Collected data

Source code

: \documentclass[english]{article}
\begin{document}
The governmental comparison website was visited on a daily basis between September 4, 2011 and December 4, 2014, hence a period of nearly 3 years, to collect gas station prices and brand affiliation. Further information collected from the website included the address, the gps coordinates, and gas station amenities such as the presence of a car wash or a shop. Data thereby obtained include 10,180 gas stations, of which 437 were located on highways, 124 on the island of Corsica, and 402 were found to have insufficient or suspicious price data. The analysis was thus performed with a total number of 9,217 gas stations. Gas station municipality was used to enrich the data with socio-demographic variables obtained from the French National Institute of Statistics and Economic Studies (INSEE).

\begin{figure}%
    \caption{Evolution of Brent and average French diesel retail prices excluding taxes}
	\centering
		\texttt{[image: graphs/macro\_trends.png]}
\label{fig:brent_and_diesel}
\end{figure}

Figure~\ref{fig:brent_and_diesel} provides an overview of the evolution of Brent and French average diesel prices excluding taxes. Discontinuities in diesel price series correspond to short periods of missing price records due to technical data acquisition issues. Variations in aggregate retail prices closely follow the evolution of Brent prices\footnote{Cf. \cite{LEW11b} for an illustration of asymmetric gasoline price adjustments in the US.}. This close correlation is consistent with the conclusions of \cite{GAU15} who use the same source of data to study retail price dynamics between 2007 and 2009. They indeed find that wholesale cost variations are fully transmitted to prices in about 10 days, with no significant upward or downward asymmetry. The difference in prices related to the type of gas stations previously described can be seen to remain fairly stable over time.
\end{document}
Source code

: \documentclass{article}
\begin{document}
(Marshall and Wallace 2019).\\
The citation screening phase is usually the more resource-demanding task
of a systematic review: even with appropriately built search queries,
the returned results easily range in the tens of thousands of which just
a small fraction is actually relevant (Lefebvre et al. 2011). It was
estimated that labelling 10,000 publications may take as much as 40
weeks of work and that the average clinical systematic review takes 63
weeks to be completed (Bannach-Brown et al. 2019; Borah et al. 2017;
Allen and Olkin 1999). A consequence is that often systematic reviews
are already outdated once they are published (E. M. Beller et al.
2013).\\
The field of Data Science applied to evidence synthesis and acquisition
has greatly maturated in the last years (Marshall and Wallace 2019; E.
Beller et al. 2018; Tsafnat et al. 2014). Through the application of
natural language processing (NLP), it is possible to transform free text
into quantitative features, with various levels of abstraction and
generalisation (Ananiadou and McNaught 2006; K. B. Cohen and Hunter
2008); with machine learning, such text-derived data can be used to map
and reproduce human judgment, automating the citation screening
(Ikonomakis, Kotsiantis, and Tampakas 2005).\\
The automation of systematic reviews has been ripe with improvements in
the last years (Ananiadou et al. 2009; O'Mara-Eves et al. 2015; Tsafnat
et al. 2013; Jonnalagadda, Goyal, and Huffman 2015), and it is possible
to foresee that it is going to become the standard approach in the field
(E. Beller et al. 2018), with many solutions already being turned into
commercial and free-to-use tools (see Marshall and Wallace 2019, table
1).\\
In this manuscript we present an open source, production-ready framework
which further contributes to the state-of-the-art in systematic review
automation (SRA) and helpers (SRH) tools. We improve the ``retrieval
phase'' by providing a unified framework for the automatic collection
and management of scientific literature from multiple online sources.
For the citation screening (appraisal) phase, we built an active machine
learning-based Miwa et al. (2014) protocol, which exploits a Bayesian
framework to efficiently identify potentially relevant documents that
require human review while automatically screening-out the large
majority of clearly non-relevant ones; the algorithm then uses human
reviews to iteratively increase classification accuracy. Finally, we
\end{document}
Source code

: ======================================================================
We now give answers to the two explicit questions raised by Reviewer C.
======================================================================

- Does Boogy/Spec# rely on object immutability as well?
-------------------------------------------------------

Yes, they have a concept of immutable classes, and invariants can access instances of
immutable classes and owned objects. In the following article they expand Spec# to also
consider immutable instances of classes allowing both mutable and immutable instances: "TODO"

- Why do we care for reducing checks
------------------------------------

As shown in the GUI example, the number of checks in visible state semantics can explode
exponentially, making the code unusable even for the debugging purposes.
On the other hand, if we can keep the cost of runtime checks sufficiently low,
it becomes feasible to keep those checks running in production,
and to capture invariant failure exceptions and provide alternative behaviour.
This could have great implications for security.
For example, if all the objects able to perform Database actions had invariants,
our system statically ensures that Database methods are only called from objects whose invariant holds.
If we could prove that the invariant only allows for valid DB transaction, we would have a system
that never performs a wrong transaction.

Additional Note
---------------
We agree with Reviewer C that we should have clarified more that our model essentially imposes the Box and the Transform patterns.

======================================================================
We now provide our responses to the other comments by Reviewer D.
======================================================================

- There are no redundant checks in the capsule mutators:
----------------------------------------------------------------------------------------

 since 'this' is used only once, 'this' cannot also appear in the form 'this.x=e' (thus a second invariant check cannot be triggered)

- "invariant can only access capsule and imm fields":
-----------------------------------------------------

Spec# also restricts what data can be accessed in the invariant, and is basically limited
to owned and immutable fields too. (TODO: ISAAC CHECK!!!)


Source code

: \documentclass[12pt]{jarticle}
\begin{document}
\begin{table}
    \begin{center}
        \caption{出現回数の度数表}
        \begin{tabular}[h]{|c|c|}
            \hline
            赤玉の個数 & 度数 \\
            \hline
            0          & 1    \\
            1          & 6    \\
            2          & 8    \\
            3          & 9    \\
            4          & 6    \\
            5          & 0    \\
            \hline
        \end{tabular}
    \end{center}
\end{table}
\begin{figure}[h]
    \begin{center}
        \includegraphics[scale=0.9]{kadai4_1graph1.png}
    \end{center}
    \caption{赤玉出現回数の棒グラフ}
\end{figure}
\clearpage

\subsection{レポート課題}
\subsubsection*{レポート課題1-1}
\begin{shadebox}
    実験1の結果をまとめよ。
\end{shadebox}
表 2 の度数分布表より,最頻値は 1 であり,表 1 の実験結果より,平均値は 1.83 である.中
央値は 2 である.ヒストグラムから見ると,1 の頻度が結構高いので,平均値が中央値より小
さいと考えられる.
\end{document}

• **What you should do**
Whenever a line above includes "framework", copy it in full.

• **Written reply**
In this manuscript we present an open source, production-ready framework
phase'' by providing a unified framework for the automatic collection
framework to efficiently identify potentially relevant documents that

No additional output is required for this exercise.